§ **What to produce**:
Reproduce exactly the lines below, from the first through the one containing "(a in Q)</td>", and nothing more.

(Material for the task)

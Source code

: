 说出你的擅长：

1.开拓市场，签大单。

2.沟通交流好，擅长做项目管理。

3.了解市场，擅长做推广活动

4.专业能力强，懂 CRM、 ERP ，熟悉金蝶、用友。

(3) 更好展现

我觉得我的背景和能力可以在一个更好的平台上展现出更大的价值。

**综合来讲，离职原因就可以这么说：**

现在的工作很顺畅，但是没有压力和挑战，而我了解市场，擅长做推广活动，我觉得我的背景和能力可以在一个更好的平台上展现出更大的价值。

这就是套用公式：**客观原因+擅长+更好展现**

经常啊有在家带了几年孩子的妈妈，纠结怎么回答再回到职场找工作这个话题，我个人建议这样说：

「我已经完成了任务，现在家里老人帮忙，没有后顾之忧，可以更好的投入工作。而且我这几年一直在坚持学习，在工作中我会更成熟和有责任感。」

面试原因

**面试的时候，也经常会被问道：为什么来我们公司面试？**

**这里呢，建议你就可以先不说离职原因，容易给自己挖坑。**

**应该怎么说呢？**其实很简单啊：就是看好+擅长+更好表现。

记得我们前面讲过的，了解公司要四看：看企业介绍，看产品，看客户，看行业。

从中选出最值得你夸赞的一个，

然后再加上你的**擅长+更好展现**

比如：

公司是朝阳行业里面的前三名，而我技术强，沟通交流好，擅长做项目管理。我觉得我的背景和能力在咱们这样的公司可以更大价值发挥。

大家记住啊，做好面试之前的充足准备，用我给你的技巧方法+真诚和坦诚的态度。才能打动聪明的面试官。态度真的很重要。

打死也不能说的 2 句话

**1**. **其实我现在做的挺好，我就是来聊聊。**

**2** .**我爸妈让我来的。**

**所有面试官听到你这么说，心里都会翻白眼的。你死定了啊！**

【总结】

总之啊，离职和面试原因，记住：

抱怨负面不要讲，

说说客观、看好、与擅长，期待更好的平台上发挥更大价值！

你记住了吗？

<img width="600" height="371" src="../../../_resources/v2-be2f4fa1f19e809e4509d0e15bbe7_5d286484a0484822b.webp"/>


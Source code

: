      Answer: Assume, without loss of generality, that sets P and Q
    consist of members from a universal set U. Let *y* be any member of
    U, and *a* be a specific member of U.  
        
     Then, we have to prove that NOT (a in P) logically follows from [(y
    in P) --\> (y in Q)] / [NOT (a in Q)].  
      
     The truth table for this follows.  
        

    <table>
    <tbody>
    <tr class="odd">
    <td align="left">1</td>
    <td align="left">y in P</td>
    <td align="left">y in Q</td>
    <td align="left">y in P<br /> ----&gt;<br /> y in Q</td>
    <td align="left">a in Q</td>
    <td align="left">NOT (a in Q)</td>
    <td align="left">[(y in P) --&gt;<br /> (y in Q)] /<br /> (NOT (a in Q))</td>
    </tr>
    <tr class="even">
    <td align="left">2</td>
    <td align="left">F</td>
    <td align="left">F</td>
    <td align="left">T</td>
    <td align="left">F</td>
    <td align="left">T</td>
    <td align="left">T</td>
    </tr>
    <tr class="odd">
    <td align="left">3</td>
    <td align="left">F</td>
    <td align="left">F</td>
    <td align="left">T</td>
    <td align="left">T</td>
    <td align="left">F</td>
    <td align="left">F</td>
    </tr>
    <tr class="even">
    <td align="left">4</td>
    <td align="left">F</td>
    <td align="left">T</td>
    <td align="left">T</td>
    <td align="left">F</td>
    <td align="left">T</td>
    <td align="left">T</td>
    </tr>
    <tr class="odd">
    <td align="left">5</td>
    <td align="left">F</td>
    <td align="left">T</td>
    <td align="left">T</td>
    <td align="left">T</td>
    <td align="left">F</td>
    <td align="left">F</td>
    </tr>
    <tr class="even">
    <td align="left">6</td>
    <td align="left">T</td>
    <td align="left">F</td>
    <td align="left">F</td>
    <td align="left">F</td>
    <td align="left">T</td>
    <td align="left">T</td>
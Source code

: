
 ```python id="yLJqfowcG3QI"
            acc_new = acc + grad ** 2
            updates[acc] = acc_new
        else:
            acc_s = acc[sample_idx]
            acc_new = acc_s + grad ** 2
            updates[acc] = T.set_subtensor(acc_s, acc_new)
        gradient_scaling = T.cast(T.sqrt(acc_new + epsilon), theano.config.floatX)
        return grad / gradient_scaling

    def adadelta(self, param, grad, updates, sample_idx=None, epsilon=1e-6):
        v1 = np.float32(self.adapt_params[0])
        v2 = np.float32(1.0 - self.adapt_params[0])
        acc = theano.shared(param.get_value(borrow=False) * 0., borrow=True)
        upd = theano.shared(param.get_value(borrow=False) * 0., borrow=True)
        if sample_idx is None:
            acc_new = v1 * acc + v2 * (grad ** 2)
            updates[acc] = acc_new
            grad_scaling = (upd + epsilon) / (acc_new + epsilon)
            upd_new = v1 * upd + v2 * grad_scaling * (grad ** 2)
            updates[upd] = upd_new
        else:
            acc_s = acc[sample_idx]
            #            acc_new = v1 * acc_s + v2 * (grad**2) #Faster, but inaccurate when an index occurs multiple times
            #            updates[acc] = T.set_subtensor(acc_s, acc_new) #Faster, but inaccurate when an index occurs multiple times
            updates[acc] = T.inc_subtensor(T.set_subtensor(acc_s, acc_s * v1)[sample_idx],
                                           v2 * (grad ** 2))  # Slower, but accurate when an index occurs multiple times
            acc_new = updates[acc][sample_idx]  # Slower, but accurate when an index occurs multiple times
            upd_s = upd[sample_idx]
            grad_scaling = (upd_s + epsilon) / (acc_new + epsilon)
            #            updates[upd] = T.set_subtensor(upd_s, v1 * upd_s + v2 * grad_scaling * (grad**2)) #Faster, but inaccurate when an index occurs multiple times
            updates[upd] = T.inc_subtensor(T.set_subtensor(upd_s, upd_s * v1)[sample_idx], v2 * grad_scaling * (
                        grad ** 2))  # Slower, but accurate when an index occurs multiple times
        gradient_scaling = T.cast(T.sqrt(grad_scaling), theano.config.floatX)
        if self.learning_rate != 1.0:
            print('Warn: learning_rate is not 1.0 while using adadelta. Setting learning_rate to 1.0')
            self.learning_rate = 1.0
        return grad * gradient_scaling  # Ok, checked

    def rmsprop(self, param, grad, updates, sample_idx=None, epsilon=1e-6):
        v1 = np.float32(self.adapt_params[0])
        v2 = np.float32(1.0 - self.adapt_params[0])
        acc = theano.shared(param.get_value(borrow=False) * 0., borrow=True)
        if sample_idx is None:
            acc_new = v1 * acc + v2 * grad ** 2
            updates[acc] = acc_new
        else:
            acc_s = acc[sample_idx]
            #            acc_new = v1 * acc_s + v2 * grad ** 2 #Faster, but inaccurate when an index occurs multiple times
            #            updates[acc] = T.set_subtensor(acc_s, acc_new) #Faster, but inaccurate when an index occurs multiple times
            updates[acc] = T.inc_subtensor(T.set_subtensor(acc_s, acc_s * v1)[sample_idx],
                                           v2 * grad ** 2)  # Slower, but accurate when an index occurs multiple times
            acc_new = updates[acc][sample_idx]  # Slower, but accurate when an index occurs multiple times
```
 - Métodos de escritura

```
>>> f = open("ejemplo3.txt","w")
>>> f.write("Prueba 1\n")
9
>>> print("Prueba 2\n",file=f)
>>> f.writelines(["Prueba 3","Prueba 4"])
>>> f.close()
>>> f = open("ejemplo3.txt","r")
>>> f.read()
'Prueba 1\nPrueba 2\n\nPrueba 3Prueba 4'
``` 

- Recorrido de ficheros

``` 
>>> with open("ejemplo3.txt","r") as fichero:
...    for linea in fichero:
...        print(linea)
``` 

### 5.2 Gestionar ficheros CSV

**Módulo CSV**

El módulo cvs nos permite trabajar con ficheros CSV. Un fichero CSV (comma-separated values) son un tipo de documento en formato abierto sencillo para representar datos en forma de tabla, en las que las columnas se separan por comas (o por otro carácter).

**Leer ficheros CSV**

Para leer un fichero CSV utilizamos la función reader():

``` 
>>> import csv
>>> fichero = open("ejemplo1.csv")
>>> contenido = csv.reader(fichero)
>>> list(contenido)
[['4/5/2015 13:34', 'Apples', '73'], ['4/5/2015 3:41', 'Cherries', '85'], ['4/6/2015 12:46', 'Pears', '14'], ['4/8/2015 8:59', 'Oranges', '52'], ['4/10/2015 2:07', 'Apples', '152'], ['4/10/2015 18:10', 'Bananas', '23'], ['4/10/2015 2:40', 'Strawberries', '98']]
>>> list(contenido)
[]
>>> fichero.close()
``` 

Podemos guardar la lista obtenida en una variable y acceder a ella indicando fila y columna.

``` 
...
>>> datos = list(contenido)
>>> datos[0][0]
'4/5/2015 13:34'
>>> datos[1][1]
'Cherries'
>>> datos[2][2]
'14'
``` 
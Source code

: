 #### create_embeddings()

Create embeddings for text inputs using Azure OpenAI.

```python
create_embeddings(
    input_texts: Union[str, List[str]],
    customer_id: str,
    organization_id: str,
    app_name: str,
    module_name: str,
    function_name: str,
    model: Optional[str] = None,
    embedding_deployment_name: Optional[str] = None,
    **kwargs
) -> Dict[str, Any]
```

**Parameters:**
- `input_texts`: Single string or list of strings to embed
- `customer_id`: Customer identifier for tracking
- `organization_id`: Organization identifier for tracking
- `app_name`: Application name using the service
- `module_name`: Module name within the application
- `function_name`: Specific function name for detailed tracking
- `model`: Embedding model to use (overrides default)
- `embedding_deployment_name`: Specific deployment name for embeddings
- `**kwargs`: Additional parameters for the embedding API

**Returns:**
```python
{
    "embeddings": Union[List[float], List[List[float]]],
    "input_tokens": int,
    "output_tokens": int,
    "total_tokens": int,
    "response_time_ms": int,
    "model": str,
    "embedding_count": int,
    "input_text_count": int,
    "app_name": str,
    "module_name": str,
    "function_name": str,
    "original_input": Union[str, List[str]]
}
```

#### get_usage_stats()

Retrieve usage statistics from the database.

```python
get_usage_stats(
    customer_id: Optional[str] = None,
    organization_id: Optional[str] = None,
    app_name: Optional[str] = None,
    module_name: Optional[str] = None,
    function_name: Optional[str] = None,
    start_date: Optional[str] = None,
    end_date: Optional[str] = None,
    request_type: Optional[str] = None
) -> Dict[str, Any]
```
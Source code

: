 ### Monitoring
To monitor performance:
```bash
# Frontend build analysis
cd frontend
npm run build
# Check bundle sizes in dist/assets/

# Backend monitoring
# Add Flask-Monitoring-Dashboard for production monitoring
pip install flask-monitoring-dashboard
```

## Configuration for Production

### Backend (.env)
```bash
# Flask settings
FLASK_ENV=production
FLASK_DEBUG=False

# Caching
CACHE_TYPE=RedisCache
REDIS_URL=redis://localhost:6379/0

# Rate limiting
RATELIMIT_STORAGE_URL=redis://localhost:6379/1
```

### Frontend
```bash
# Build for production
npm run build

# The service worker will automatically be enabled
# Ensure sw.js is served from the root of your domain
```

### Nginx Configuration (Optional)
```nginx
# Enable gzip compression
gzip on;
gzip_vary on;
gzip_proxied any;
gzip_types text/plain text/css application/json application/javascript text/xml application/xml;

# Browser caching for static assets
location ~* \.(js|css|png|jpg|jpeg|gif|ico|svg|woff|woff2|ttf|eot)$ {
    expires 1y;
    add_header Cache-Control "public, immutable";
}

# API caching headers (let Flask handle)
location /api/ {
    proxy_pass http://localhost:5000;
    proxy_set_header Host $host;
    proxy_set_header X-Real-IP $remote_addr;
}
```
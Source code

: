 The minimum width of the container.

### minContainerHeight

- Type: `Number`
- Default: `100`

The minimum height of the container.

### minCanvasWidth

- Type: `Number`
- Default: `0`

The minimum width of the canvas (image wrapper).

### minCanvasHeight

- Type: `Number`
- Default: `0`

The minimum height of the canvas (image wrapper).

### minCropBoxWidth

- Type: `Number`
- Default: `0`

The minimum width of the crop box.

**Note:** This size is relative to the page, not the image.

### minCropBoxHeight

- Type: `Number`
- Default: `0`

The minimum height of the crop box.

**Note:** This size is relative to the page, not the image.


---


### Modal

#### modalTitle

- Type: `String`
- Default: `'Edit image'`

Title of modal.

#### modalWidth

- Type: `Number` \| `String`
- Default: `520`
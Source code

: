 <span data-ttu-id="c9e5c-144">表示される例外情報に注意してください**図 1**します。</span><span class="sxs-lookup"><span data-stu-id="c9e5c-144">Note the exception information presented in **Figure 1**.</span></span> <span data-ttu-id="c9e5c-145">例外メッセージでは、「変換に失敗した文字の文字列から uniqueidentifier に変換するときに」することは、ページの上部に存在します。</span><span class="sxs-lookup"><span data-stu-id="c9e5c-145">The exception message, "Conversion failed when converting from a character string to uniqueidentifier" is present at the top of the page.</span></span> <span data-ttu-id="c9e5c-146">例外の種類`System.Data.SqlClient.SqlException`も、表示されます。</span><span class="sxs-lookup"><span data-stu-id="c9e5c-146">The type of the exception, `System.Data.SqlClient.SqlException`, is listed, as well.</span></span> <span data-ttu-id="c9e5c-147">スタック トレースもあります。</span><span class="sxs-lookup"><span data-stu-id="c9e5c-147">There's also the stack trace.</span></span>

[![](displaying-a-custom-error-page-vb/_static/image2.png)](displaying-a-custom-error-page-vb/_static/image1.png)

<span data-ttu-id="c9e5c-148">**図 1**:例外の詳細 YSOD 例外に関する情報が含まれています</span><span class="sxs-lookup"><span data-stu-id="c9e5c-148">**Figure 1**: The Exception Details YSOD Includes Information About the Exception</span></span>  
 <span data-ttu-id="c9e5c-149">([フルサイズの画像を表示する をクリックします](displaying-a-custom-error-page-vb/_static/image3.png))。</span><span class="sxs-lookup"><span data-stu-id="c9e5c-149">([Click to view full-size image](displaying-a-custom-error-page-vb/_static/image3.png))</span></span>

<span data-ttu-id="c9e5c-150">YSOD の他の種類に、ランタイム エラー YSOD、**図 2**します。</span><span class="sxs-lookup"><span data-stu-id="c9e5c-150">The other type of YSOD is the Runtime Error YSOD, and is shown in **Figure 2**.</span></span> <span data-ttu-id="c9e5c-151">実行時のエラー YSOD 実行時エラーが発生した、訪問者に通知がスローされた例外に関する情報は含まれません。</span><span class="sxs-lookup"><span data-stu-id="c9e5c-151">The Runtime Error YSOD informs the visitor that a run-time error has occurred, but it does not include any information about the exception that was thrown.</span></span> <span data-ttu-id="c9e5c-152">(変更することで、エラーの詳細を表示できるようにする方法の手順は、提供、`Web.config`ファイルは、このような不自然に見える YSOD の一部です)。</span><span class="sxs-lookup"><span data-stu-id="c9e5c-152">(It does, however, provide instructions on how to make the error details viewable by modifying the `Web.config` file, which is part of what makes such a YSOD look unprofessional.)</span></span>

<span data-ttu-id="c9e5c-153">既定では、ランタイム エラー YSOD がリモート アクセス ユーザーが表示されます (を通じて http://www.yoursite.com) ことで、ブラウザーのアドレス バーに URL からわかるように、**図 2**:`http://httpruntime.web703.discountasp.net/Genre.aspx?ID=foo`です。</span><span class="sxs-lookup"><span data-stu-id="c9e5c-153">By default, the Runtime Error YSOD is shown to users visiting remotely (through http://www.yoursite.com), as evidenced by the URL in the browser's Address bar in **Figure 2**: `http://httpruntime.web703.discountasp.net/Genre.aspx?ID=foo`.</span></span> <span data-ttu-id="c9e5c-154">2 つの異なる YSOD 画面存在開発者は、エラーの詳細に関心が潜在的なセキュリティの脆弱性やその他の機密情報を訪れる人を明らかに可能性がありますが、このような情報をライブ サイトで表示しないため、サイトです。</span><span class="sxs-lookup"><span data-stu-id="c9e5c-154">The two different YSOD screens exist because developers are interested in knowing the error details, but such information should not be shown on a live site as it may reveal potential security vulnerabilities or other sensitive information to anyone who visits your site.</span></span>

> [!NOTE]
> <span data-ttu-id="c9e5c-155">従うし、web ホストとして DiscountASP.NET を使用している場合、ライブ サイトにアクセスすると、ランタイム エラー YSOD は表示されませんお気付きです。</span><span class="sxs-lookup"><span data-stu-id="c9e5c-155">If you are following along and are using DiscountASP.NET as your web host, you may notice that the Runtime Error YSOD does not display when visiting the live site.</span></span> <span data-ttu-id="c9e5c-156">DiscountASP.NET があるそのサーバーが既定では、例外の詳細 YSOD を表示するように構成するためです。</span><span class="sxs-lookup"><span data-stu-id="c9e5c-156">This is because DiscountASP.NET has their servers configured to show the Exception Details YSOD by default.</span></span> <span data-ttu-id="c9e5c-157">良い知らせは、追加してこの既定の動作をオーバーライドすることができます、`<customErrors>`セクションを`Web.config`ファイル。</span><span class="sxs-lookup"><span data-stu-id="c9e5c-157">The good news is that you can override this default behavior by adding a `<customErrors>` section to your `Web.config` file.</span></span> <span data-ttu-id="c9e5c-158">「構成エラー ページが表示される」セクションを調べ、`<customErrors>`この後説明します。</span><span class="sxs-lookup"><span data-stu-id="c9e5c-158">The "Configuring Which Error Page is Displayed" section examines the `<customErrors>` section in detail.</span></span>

(End Material for the task)

§ **Exercise result**:
Source code

: 说出你的擅长：

1.开拓市场，签大单。

2.沟通交流好，擅长做项目管理。

3.了解市场，擅长做推广活动

4.专业能力强，懂 CRM、 ERP ，熟悉金蝶、用友。

(3) 更好展现

我觉得我的背景和能力可以在一个更好的平台上展现出更大的价值。

**综合来讲，离职原因就可以这么说：**

现在的工作很顺畅，但是没有压力和挑战，而我了解市场，擅长做推广活动，我觉得我的背景和能力可以在一个更好的平台上展现出更大的价值。

这就是套用公式：**客观原因+擅长+更好展现**

经常啊有在家带了几年孩子的妈妈，纠结怎么回答再回到职场找工作这个话题，我个人建议这样说：

「我已经完成了任务，现在家里老人帮忙，没有后顾之忧，可以更好的投入工作。而且我这几年一直在坚持学习，在工作中我会更成熟和有责任感。」

面试原因

**面试的时候，也经常会被问道：为什么来我们公司面试？**

**这里呢，建议你就可以先不说离职原因，容易给自己挖坑。**

**应该怎么说呢？**其实很简单啊：就是看好+擅长+更好表现。

记得我们前面讲过的，了解公司要四看：看企业介绍，看产品，看客户，看行业。

从中选出最值得你夸赞的一个，

然后再加上你的**擅长+更好展现**

比如：

公司是朝阳行业里面的前三名，而我技术强，沟通交流好，擅长做项目管理。我觉得我的背景和能力在咱们这样的公司可以更大价值发挥。

大家记住啊，做好面试之前的充足准备，用我给你的技巧方法+真诚和坦诚的态度。才能打动聪明的面试官。态度真的很重要。

打死也不能说的 2 句话

**1**. **其实我现在做的挺好，我就是来聊聊。**

**2** .**我爸妈让我来的。**

**所有面试官听到你这么说，心里都会翻白眼的。你死定了啊！**

【总结】

总之啊，离职和面试原因，记住：

抱怨负面不要讲，

说说客观、看好、与擅长，期待更好的平台上发挥更大价值！

你记住了吗？

<img width="600" height="371" src="../../../_resources/v2-be2f4fa1f19e809e4509d0e15bbe7_5d286484a0484822b.webp"/>


Source code

:      Answer: Assume, without loss of generality, that sets P and Q
    consist of members from a universal set U. Let *y* be any member of
    U, and *a* be a specific member of U.  
        
     Then, we have to prove that NOT (a in P) logically follows from [(y
    in P) --\> (y in Q)] / [NOT (a in Q)].  
      
     The truth table for this follows.  
        

    <table>
    <tbody>
    <tr class="odd">
    <td align="left">1</td>
    <td align="left">y in P</td>
    <td align="left">y in Q</td>
    <td align="left">y in P<br /> ----&gt;<br /> y in Q</td>
    <td align="left">a in Q</td>
    <td align="left">NOT (a in Q)</td>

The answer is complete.